The average homeowner has more than £200,000 worth of property alone to leave to loved ones – an amount definitely worth protecting.

Table 1: showing the percentage of UK adults without a will in 2015

Age 2015

Without a will

20 – 29 87%
30 – 39 76%
40 – 49 65%
50 – 59 59%
60 – 69 31%
Over 70 18%

Why no will?

The most common reason people gave for not yet having a will was simply that they are putting it off until they are older (23 per cent). This is highest among those under 30 (44 per cent) – yet around one in seven (13 per cent) of people in their sixties say they are still waiting until later in life. Almost a fifth (17 per cent) consider that they have too few assets to make a will necessary.

Financial Advisor

Having a baby is often a trigger, according to James Antoniou, Head of Wills at The Co-operative Legal Service. Of those who have written a will, a tenth (9 per cent) said that having a baby was the reason they did so. Mr Antoniou said: “If you have young children then you should consider what would happen if you died whilst they were under 18 years old and specifically, who you would want to appoint as the child’s legal guardian so that there is someone you trust to make decisions about their welfare and upbringing.

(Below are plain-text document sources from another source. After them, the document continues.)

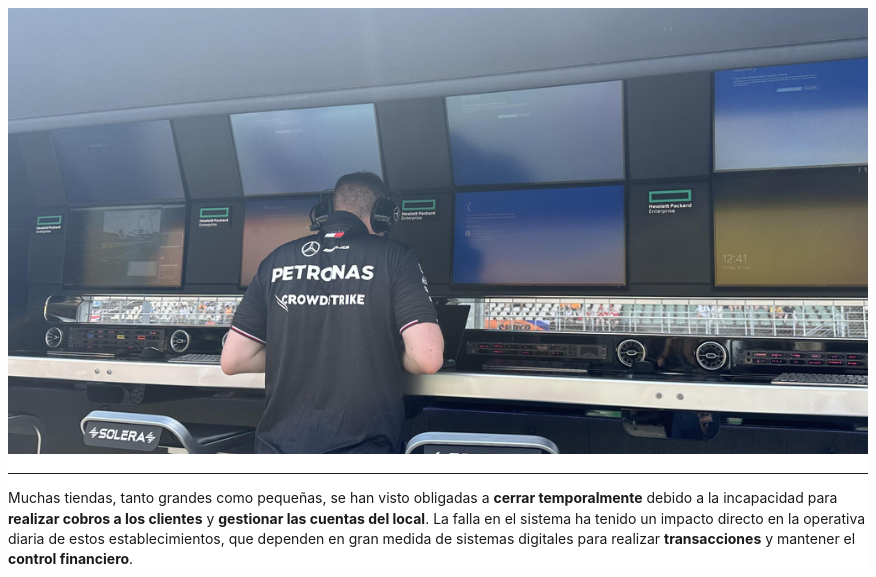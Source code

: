 ![Problemas en la Fórmula 1](/assets/img/post/articulo_crowdstrike/6.jpg)

***

Muchas tiendas, tanto grandes como pequeñas, se han visto obligadas a **cerrar temporalmente** debido a la incapacidad para **realizar cobros a los clientes** y **gestionar las cuentas del local**. La falla en el sistema ha tenido un impacto directo en la operativa diaria de estos establecimientos, que dependen en gran medida de sistemas digitales para realizar **transacciones** y mantener el **control financiero**.
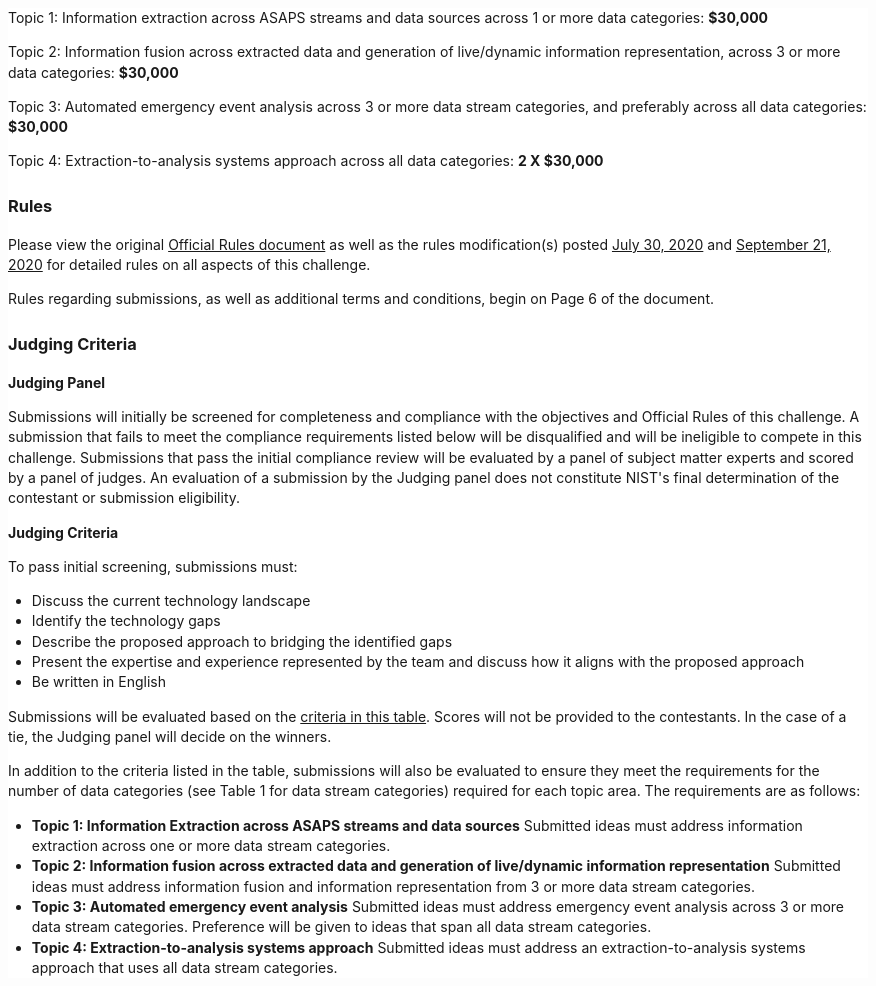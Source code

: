 Topic 1: Information extraction across ASAPS streams and data sources across 1 or more data categories: **$30,000**  

Topic 2: Information fusion across extracted data and generation of live/dynamic information representation, across 3 or more data categories: **$30,000**

Topic 3: Automated emergency event analysis across 3 or more data stream categories, and preferably across all data categories: **$30,000**

Topic 4: Extraction-to-analysis systems approach across all data categories: **2 X $30,000**

### Rules

Please view the original [Official Rules document]({{site.baseurl}}/assets/netlify-uploads/3.2-oio-rules-asaps-contest-1-final-.pdf) as well as the rules modification(s) posted [July 30, 2020]({{site.baseurl}}/assets/netlify-uploads/asaps-challenge-contest-1.rules-amendment.pdf) and [September 21, 2020]({{site.baseurl}}/assets/netlify-uploads/3.2-asaps-challenge-contest-1.-rules-amendment.9.21.20.pdf) for detailed rules on all aspects of this challenge.

Rules regarding submissions, as well as additional terms and conditions, begin on Page 6 of the document.

### Judging Criteria

**Judging Panel**  

Submissions will initially be screened for completeness and compliance with the objectives and Official Rules of this challenge. A submission that fails to meet the compliance requirements listed below will be disqualified and will be ineligible to compete in this challenge. Submissions that pass the initial compliance review will be evaluated by a panel of subject matter experts and scored by a panel of judges. An evaluation of a submission by the Judging panel does not constitute NIST's final determination of the contestant or submission eligibility.

**Judging Criteria**

To pass initial screening, submissions must:

* Discuss the current technology landscape
* Identify the technology gaps
* Describe the proposed approach to bridging the identified gaps
* Present the expertise and experience represented by the team and discuss how it aligns with the proposed approach
* Be written in English

Submissions will be evaluated based on the [criteria in this table]({{site.baseurl}}/assets/netlify-uploads/asaps-judging-criteria.pdf). Scores will not be provided to the contestants. In the case of a tie, the Judging panel will decide on the winners.

In addition to the criteria listed in the table, submissions will also be evaluated to ensure they meet the requirements for the number of data categories (see Table 1 for data stream categories) required for each topic
area. The requirements are as follows:

* **Topic 1: Information Extraction across ASAPS streams and data sources** Submitted ideas must address information extraction across one or more data stream categories.
* **Topic 2: Information fusion across extracted data and generation of live/dynamic information representation** Submitted ideas must address information fusion and information representation from 3 or more data stream categories.
* **Topic 3: Automated emergency event analysis** Submitted ideas must address emergency event analysis across 3 or more data stream categories. Preference will be given to ideas that span all data stream categories.
* **Topic 4: Extraction-to-analysis systems approach** Submitted ideas must address an extraction-to-analysis systems approach that uses all data stream categories.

“It is also important to consider in your will at what age you want your children to inherit from your estate. They must be at least 18 years old but it is possible to state that they must be older such as 21 or 25. If the child is under that age at the time of your death, you need to consider who you want to manage this money on the child’s behalf until they reach the required age (these are known as your trustees and is a separate appointment to being a guardian).

“You can also stipulate certain powers in your Will so that money can be advanced to that child before reaching the specified age, for example if they needed some money to go to university or wanted to put a deposit down on a house.  If there was a good reason you can include the powers to enable that to happen within your Will.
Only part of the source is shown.